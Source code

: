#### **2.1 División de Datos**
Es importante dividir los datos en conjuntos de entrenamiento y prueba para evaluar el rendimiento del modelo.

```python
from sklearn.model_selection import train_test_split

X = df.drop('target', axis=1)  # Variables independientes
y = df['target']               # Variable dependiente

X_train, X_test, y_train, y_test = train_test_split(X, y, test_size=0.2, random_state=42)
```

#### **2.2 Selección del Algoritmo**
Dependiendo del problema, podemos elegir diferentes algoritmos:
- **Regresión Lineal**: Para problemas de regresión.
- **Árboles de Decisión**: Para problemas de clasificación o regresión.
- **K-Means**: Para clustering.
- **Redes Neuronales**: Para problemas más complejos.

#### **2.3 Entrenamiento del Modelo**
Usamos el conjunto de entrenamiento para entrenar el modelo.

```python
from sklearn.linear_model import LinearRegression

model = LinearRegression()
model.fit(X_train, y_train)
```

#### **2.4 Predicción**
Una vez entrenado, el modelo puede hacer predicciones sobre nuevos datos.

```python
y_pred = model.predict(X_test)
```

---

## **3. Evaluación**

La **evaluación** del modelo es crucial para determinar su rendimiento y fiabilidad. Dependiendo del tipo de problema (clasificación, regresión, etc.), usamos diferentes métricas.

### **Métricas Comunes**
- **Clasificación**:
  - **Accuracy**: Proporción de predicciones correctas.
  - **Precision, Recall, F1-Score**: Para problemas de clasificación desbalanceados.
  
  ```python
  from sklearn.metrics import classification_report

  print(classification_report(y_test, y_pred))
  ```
-*-*-
Problem: In the data above, find the line that contains "#### **2.2 Selección del Algoritmo**", then reproduce exactly every line from the first line through that line.

Output for this exercise:
Source code

:#### **2.1 División de Datos**
Es importante dividir los datos en conjuntos de entrenamiento y prueba para evaluar el rendimiento del modelo.

```python
from sklearn.model_selection import train_test_split

X = df.drop('target', axis=1)  # Variables independientes
y = df['target']               # Variable dependiente

X_train, X_test, y_train, y_test = train_test_split(X, y, test_size=0.2, random_state=42)
```

#### **2.2 Selección del Algoritmo**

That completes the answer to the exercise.